Indigenous coking could be accomplished through many methods. The simplest was open-pile coking—two to four tons of coal heaped in a semicircle on the ground, three to four meters in diameter at the base, covered with straw for ignition and left to cook for four to five days. Yields reached only fifty percent. This method had been widely used during the Great Leap era, causing severe waste and pollution. The transmigrators could ignore environmental concerns, but coal tar was far too valuable as chemical feedstock to squander.

Luo Duo discovered an improved method in the computer archives: Kailuan-style round-furnace coking. Kailuan furnaces came in three sizes with batch capacities ranging from fifty-five to two hundred sixty tons. The fifty-five-ton furnace offered the best cost efficiency and suited the transmigrators' limited coal supplies during this early stage.

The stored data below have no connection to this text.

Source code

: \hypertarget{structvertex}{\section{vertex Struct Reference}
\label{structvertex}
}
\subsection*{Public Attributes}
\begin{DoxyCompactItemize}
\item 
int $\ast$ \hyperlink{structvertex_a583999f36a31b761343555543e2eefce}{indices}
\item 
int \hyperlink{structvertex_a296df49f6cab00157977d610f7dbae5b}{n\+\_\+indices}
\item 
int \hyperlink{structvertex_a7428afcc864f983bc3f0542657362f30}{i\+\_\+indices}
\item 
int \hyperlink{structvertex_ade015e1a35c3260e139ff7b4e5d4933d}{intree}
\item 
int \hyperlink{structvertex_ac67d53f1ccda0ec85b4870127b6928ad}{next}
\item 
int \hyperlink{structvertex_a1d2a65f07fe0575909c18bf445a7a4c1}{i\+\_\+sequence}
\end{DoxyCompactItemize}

Construction materials were straightforward: besides some sheet-iron components, the furnace required only brick and fire brick. The entire coking process took approximately twelve days and achieved yields of seventy-five percent. This furnace design could utilize the gas generated during coking for heating while also recovering some coal tar. Water-cooled and recovered tar was collected in clay jars for future use as chemical feedstock.

At last, both coke and pig iron stood ready. Ji Wusheng assembled the steelworkers—transmigrators who had only recently converted to metallurgical work. They donned asbestos suits and gloves, specialized caps, and photochromic goggles. Ji Wusheng reminded them of the critical points: wind volume adjustments must be gradual with no sudden changes; iron liquid poured into the furnace must never exceed the tuyere level or it would block them; and the volume of iron liquid per pour must never exceed one-sixth of the converter chamber's capacity.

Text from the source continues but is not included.